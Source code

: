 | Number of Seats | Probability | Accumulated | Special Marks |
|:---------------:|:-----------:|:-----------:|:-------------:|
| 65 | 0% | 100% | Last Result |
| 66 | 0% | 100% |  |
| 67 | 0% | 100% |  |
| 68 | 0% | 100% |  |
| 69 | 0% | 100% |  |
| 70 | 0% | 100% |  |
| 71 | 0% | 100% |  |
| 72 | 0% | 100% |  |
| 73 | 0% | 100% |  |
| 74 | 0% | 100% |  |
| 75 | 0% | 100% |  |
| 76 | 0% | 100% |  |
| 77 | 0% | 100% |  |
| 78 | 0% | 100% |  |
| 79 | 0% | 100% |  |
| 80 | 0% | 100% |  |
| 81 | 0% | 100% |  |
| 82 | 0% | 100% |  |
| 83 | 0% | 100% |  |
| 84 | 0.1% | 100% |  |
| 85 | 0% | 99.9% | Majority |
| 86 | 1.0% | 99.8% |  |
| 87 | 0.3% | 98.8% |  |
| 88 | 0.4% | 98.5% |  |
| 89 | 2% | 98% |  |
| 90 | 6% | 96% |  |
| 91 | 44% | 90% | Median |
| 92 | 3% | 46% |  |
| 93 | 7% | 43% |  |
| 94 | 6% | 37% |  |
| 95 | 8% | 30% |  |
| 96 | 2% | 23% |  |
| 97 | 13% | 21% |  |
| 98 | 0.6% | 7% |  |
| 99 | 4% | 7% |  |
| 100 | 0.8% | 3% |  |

**What you will do:** Copy exactly, word for word, the line with "82 | 0% | 100%" through the final line of the listing.

**Completed task:**
| 82 | 0% | 100% |  |
| 83 | 0% | 100% |  |
| 84 | 0.1% | 100% |  |
| 85 | 0% | 99.9% | Majority |
| 86 | 1.0% | 99.8% |  |
| 87 | 0.3% | 98.8% |  |
| 88 | 0.4% | 98.5% |  |
| 89 | 2% | 98% |  |
| 90 | 6% | 96% |  |
| 91 | 44% | 90% | Median |
| 92 | 3% | 46% |  |
| 93 | 7% | 43% |  |
| 94 | 6% | 37% |  |
| 95 | 8% | 30% |  |
| 96 | 2% | 23% |  |
| 97 | 13% | 21% |  |
| 98 | 0.6% | 7% |  |
| 99 | 4% | 7% |  |
| 100 | 0.8% | 3% |  |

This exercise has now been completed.